BU ATIŞMA DAHA ÇOK SU GÖTÜRÜR

Sanayi ve Teknoloji Bakanı Mustafa Varank ile Antalya Büyükşehir Belediye Başkanı Muhittin Böcek arasında birkaç gündür PAHALI SU atışması yaşanıyor.

Antalya’da son dönemde musluklardan akan SUYUN pahalı olduğunu sanırım bilmeyeniniz yoktur. Çünkü her ev ve işyerinden ‘HAMAM MI İŞLETİŞYORUZ’ sesi yükseliyor.

Ben bile 400 liraya yaklaşan SU FATURASI ödemeye başlayınca aynı sesi bu satırlardan duyurmaya çalıştım ama nafile. Dağdan taştan ses geldi, belediye yönetiminden ÇIT çıkmadı.

Sonuçta SU’dan canı yananların sesi arşa yükselip ANKARA’ya kadar ulaştı. Sanayi ve Teknoloji Varank, Antalyalıların sesi oldu. SUda boğulanların çığlığı oldu.

Varank, Türkiye'de en pahalı suyu CHP’li Antalya Büyükşehir Belediyesi'nin sattığını sosyal medya hesabından paylaştı. Pahalı SU’ya dikkat çekti. Kızılca kıyamet koptu.

Bakan sadece SU’yun yüzde 20 pahalı olduğunu dile getirdi. Hani yalanda değildi yani. Suyun metreküpü Antalya'da 13.35, Ankara'da 12.47, İzmir'de 10.9, İstanbul'da 8.33.

Tabi Bakan’ın bu paylaşımını Başkan Böcek’ten cevap gecikmedi.

Böcek, her zaman olduğu gibi suçu ELEKTRİK fiyatına bağladı. Geçen yıl Ağustos’ta 38 milyon bu yıl 140 milyon lira fatura gelmiş ASAT’a. Sebep kendileri değil ELEKTRİK.

Yahu Başkan Allah aşkına, diğer belediyeler elektriği bedavamı kullanıyor? Onlarda sizin gibi aynı parayı ödüyor. Orada SU UCUZ da bizde niye PAHALI acaba?

Ben söyleyeyim isterseniz? SU fiyatını TEFE-TÜFE’ye endekslediniz de ondan.
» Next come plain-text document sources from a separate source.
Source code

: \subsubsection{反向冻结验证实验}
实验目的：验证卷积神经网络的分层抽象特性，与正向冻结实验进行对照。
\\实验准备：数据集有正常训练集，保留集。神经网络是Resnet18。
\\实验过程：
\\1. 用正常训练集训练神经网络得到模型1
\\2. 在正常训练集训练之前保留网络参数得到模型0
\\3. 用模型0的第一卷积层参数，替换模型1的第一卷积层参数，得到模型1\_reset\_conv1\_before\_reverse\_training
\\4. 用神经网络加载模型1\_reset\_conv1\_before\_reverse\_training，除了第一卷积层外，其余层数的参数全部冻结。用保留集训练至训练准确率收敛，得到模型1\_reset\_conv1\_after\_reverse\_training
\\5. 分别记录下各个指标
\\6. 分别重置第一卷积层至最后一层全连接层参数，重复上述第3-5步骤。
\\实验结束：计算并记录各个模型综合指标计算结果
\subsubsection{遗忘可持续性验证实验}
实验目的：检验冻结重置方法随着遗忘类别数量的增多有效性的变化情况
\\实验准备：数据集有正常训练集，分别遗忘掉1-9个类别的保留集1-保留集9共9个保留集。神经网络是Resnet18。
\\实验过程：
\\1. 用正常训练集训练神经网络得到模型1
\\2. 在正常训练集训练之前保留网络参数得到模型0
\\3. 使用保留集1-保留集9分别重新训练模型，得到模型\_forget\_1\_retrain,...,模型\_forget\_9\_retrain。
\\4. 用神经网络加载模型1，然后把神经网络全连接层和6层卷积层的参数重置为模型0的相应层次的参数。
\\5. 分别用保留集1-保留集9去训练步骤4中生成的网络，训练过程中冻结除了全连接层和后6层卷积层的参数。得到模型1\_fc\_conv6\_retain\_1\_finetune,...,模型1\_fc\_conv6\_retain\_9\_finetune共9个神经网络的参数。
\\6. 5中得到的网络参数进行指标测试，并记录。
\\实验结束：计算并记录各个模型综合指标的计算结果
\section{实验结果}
Bundan vazgeçmezseniz böyle hiper enflasyon ortamında daha fazla fatura ödeteceksiniz Antalyalılara.

Siz değil miydiniz göreve gelince UCUZ SU vaat eden? Hadi ondan geçtik, HALK SU ne oldu? Siz önce bunlara bir cevap verin, sonra Bakan Varank’ın söyledikleri ile dalga geçin.

Çünkü siz PAHALI SU’yu eleştirdiği için Bakan Varank’ı enerjiye gelen zamlardan habersiz olduğunu ileri sürüp durumun üzücü olduğunu söylüyorsunuz!
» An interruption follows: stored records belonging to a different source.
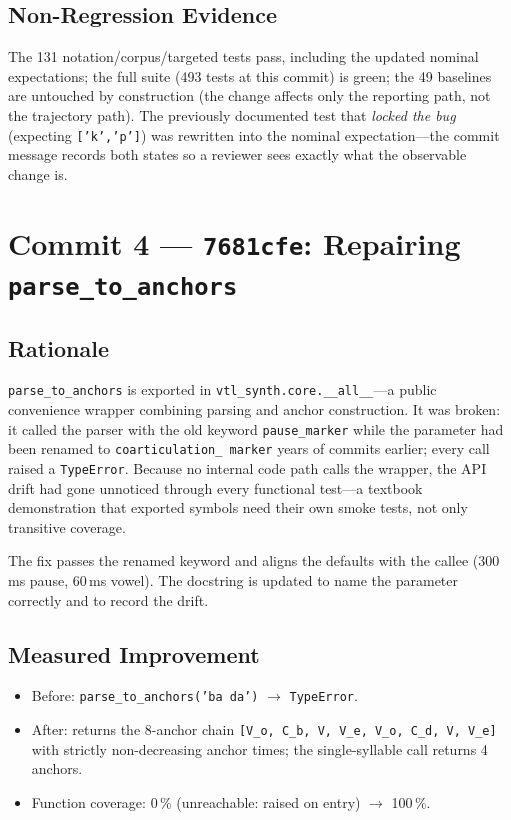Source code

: \documentclass[11pt,a4paper]{article}
\newcommand{\code}[1]{\texttt{#1}}
\newcommand{\commit}[1]{\texttt{#1}}
\newcommand{\pct}[1]{{#1}\,\%}
\begin{document}
\subsection{Non-Regression Evidence}

The 131 notation/corpus/targeted tests pass, including the updated
nominal expectations; the full suite (493 tests at this commit) is
green; the 49 baselines are untouched by construction (the change
affects only the reporting path, not the trajectory path). The
previously documented test that \emph{locked the bug} (expecting
\code{['k','p']}) was rewritten into the nominal expectation---the
commit message records both states so a reviewer sees exactly what
the observable change is.

\section{Commit 4 --- \commit{7681cfe}: Repairing \code{parse\_to\_anchors}}
\label{sec:c4}

\subsection{Rationale}

\code{parse\_to\_anchors} is exported in
\code{vtl\_synth.core.\_\_all\_\_}---a public convenience wrapper
combining parsing and anchor construction. It was broken: it
called the parser with the old keyword \code{pause\_marker}
while the parameter had been renamed to \code{coarticulation\_
marker} years of commits earlier; every call raised a
\code{TypeError}. Because no internal code path calls the wrapper,
the API drift had gone unnoticed through every functional test---a
textbook demonstration that exported symbols need their own smoke
tests, not only transitive coverage.

The fix passes the renamed keyword and aligns the defaults with the
callee (300\,ms pause, 60\,ms vowel). The docstring is updated to
name the parameter correctly and to record the drift.

\subsection{Measured Improvement}

\begin{itemize}[leftmargin=1.4em, itemsep=0.15em]
  \item Before: \code{parse\_to\_anchors('ba da')} $\to$
        \code{TypeError}.
  \item After: returns the 8-anchor chain
        \code{[V\_o, C\_b, V, V\_e, V\_o, C\_d, V, V\_e]} with
        strictly non-decreasing anchor times; the single-syllable
        call returns 4 anchors.
  \item Function coverage: \pct{0} (unreachable: raised on entry)
        $\to$ \pct{100}.
\end{itemize}
\end{document}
Bakan ile Başkan arasında SU’dan tartışma sürürken araya giren danışmanlara ne demeli? Can havli ile rüştünü ispat etmeye çalışan ergenler gibi tartışmaya balıklama daldılar.

Başkan Böcek’in Danışmanı Çevre Yüksek Mühendisi Lokman Atasoy ve Doç. Dr. Önder Bilgin de sosyal medya üzerinden Böcek’in avukatlığına soyundu. Bakan’a akıllarınca cevap verdi.

Görevlerini tam manasıyla yerine getiremeyen, halkın gözü kulağı olması gereken danışmanlar kavgada taraf olup Başkan Böcek’i savunarak göze girmeye çalıştı. Halkı unuttular.

Sonra devreye il başkanları girdi. Önce AK Parti İl Başkanı İbrahim Ethem Taş, 2018 yılındaki fiyatla kıyaslama yapıp pahalılığa dikkat çekti. Sonrada Dağbeli’nde akmayan suyun hesabını sordu!

Hal böyle iken CHP İl Başkanı Nuri Cengiz’de boş durmadı. Pahalı SU’yu savunurcasına açıklama yaptı. Oda Böcek gibi suçu tamamen elektrik fiyatına bağladı.

Tabi tartışmalar dünde bitmedi. Bir Bakan Varank bir de Başkan Böcek açıklama yapmaya devam etti. Sanırım bu iş KAYIKÇI KAVGASI’na döndü. Biteceğe de benzemiyor.

Antalyalıların derdine çözüm bulmak yerine atışma gibi kavga başka yönlere kaydı. Mazottan gübreye, güneş enerjisinden çiftçiye kadar.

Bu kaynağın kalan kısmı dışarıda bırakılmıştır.